ヘトヘトにだらしなく走る僕の横で、僕が見ても羨ましくなる程の笑顔で玲は言った。

「こうやって走るっていうのも中学じゃ最後なんだから頑張れよ。」

軽快に走る玲は走る先を見つめながら、笑った。

「う゛~、そうだけどさぁ~。」

変わる事は何もないと、信じて止まなかった。
こんな平凡な時間もたくさんある時間の一瞬だと思ってたんだ。



「ねぇねぇ、葉瑠くん!」

クラスの女の子3人が僕の机を囲んだ。
「ん?何?」

実は、何を聞かれるのか大体は想像できていた。多分、玲の事。

「あ、あのね…玲君の事なんだけど葉瑠くんが一番仲がいいから聞きだい事があって…」

ほらね、やっぱり。僕はモテはしなかったが、だからと言ってモテたいとも思ってなかったし、むしろ玲がモテる事が少し誇らしかった。

「玲の事?」

「うん…。この前二組のアスカちゃんが告白したみたいなんだけど…なんか好きな人がいるって言われたみたいなの。」


僕は呆然とした。
あんなに長い時間を一緒に過ごしていたのに玲に好きな人がいることも、アスカちゃんに告白された事も知らなかったからだ。気付かなかった僕がいけないのか…。僕は最近の玲の様子をスライドショーのように頭で巡らせていた。


「…、だからね!葉瑠くん…?聞いてる?」

聞いてるヒマなんてなかった。

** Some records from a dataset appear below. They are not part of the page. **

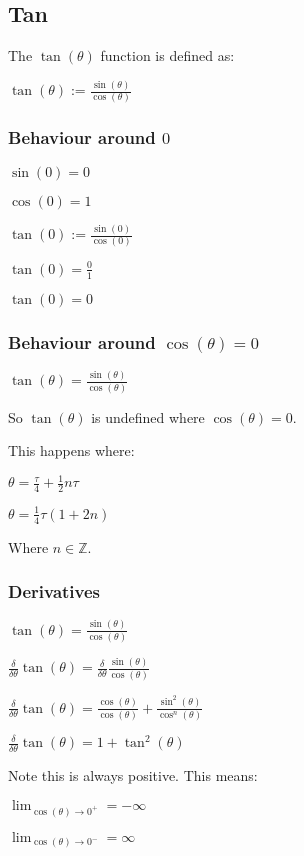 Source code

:
\subsection{Tan}


The \(\tan(\theta )\) function is defined as:

$\tan(\theta ):=\frac{\sin(\theta )}{\cos(\theta )}$

\subsubsection{Behaviour around \(0\)}

$\sin(0)=0$

$\cos(0)=1$

$\tan(0):=\frac{\sin(0)}{\cos(0)}$

$\tan(0)=\frac{0}{1}$

$\tan(0)=0$

\subsubsection{Behaviour around \(\cos(\theta )=0\)}

$\tan(\theta )=\frac{\sin(\theta )}{\cos(\theta )}$

So \(\tan (\theta )\) is undefined where \(\cos(\theta )=0\).

This happens where:

$\theta=\frac{\tau }{4}+\frac{1}{2}n\tau$

$\theta=\frac{1}{4}\tau (1+2n)$

Where \(n\in \mathbb{Z}\).

\subsubsection{Derivatives}

$\tan(\theta )=\frac{\sin(\theta )}{\cos(\theta )}$

$\frac{\delta }{\delta \theta } \tan(\theta )=\frac{\delta }{\delta \theta }\frac{\sin(\theta )}{\cos(\theta )}$

$\frac{\delta }{\delta \theta } \tan(\theta )=\frac{\cos(\theta )}{\cos(\theta )}+ \frac{\sin^2(\theta )}{\cos^n(\theta )}$

$\frac{\delta }{\delta \theta } \tan(\theta )=1+\tan^2(\theta ) $

Note this is always positive. This means:

$\lim_{\cos(\theta )\rightarrow 0^+}=-\infty$

$\lim_{\cos(\theta )\rightarrow 0^-}=\infty$

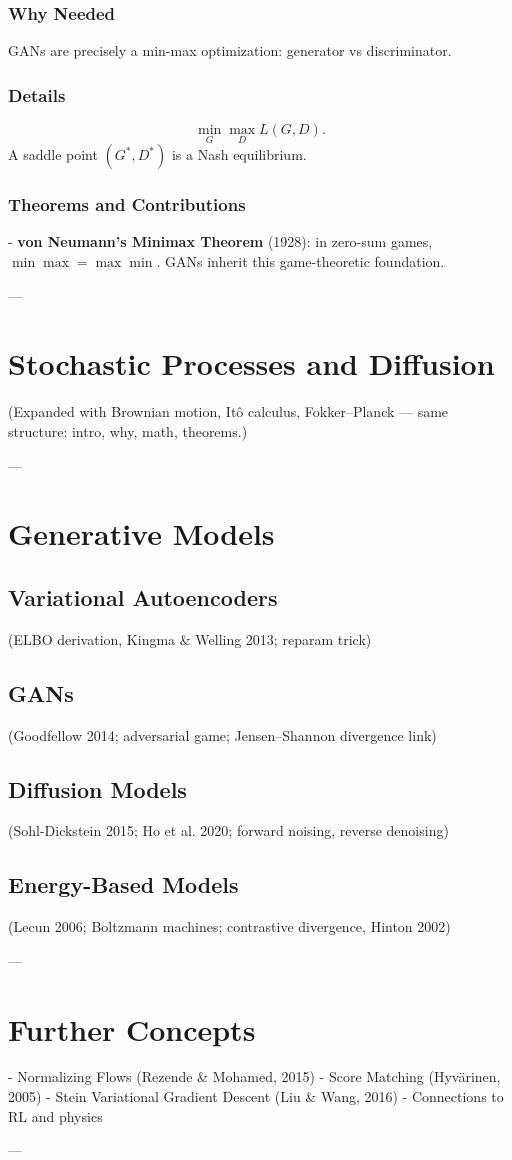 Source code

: \documentclass[11pt]{book}
\begin{document}
\subsection{Why Needed}
GANs are precisely a min-max optimization: generator vs discriminator.

\subsection{Details}
\[
\min_G \max_D L(G,D).
\]
A saddle point $(G^*, D^*)$ is a Nash equilibrium.

\subsection{Theorems and Contributions}
- \textbf{von Neumann’s Minimax Theorem} (1928): in zero-sum games, $\min \max = \max \min$.  
GANs inherit this game-theoretic foundation.

---

\chapter{Stochastic Processes and Diffusion}
(Expanded with Brownian motion, Itô calculus, Fokker–Planck — same structure: intro, why, math, theorems.)

---

\chapter{Generative Models}
\section{Variational Autoencoders}
(ELBO derivation, Kingma \& Welling 2013; reparam trick)

\section{GANs}
(Goodfellow 2014; adversarial game; Jensen–Shannon divergence link)

\section{Diffusion Models}
(Sohl-Dickstein 2015; Ho et al. 2020; forward noising, reverse denoising)

\section{Energy-Based Models}
(Lecun 2006; Boltzmann machines; contrastive divergence, Hinton 2002)

---

\chapter{Further Concepts}
- Normalizing Flows (Rezende \& Mohamed, 2015)  
- Score Matching (Hyvärinen, 2005)  
- Stein Variational Gradient Descent (Liu \& Wang, 2016)  
- Connections to RL and physics  

---
\end{document}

もつれているヒモをゆっくり解く様に少しの記憶も逃さないように、僕は玲の笑顔ばかり浮かべていた。

―僕は玲の何を見ていたのだろう…?



数日経っても答えは出なかった。
それどころか、まわりの女の子達の様に玲が一体誰に恋しているのかという事だけ気になった…。


「…葉瑠!」バシッ

はっ!と我にかえるとバスケットボールが顔面に直撃した。
「いったぁ!」

ボールをモロにうけたその顔は真っ赤に腫れ、おまけに鼻血まで出していた。

「葉瑠!これで冷やして!鼻血はこれで拭いて!」

甲斐甲斐しく介抱してくれる玲を見ながら、あまりにくだらない事を考えてる僕が可笑しくなった。
「…ぷ、プククク」
肩を揺らして笑う僕をみて玲も笑った。